BEGIN Source information
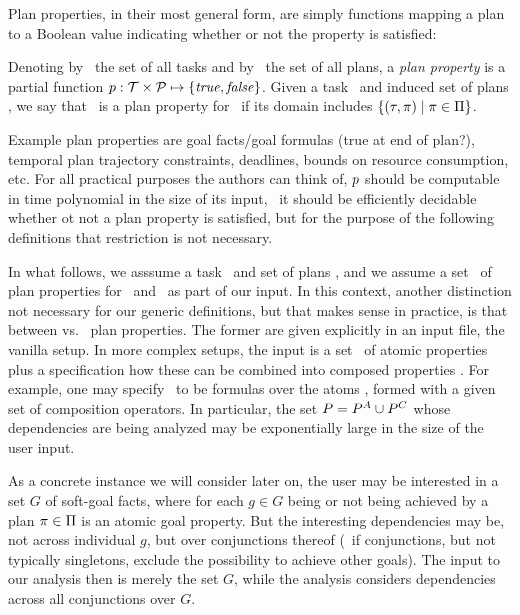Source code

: Plan properties, in their most general form, are simply functions
mapping a plan to a Boolean value indicating whether or not the
property is satisfied:

\begin{definition}
Denoting by \alltasks\ the set of all tasks and by \allplans\ the set
of all plans, a \emph{plan property} is a partial function $p :
\cal T \times \cal P \mapsto \{\mathit{true}, \mathit{false}\}$. Given a task
\task\ and induced set of plans \plans, we say that \prop\ is a plan
property for \task\ if its domain includes $\{(\tau,\pi) \mid \pi
\in \Pi\}$.
\end{definition}

Example plan properties are goal facts/goal formulas (true at end of
plan?), temporal plan trajectory constraints, deadlines, bounds on
resource consumption, etc. For all practical purposes the authors can
think of, $p$ should be computable in time polynomial in the size
of its input, \ie\ it should be efficiently decidable whether ot not a
plan property is satisfied, but for the purpose of the following
definitions that restriction is not necessary.

In what follows, we asssume a task \task\ and set of plans \plans, and
we assume a set \props\ of plan properties for \task\ and \plans\ as
part of our input. In this context, another distinction not necessary
for our generic definitions, but that makes sense in practice, is that
between  vs.\  plan properties. The
former are given explicitly in an input file, the vanilla setup. In
more complex setups, the input is a set \propsatom\ of atomic
properties plus a specification how these can be combined into
composed properties \propscomp. For example, one may specify
\propscomp\ to be formulas over the atoms \propsatom, formed with a
given set of composition operators. In particular, the set $P =
P^A \cup P^C$ whose dependencies are being analyzed may
be exponentially large in the size of the user input.

As a concrete instance we will consider later on, the user may be
interested in a set $G$ of soft-goal facts, where for each $g \in G$
being or not being achieved by a plan $\pi \in \Pi$ is an atomic
goal property. But the interesting dependencies may be, not across
individual $g$, but over conjunctions thereof (\eg\ if conjunctions,
but not typically singletons, exclude the possibility to achieve other
goals). The input to our analysis then is merely the set $G$, while
the analysis considers dependencies across all conjunctions over $G$.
END Source information
— Your assignment —
What you write should match the entries exactly, except that the pictures are dropped.

— Answer to this task —
Source code

: Plan properties, in their most general form, are simply functions
mapping a plan to a Boolean value indicating whether or not the
property is satisfied:

\begin{definition}
Denoting by \alltasks\ the set of all tasks and by \allplans\ the set
of all plans, a \emph{plan property} is a partial function $p :
\cal T \times \cal P \mapsto \{\mathit{true}, \mathit{false}\}$. Given a task
\task\ and induced set of plans \plans, we say that \prop\ is a plan
property for \task\ if its domain includes $\{(\tau,\pi) \mid \pi
\in \Pi\}$.
\end{definition}

Example plan properties are goal facts/goal formulas (true at end of
plan?), temporal plan trajectory constraints, deadlines, bounds on
resource consumption, etc. For all practical purposes the authors can
think of, $p$ should be computable in time polynomial in the size
of its input, \ie\ it should be efficiently decidable whether ot not a
plan property is satisfied, but for the purpose of the following
definitions that restriction is not necessary.

In what follows, we asssume a task \task\ and set of plans \plans, and
we assume a set \props\ of plan properties for \task\ and \plans\ as
part of our input. In this context, another distinction not necessary
for our generic definitions, but that makes sense in practice, is that
between  vs.\  plan properties. The
former are given explicitly in an input file, the vanilla setup. In
more complex setups, the input is a set \propsatom\ of atomic
properties plus a specification how these can be combined into
composed properties \propscomp. For example, one may specify
\propscomp\ to be formulas over the atoms \propsatom, formed with a
given set of composition operators. In particular, the set $P =
P^A \cup P^C$ whose dependencies are being analyzed may
be exponentially large in the size of the user input.

As a concrete instance we will consider later on, the user may be
interested in a set $G$ of soft-goal facts, where for each $g \in G$
being or not being achieved by a plan $\pi \in \Pi$ is an atomic
goal property. But the interesting dependencies may be, not across
individual $g$, but over conjunctions thereof (\eg\ if conjunctions,
but not typically singletons, exclude the possibility to achieve other
goals). The input to our analysis then is merely the set $G$, while
the analysis considers dependencies across all conjunctions over $G$.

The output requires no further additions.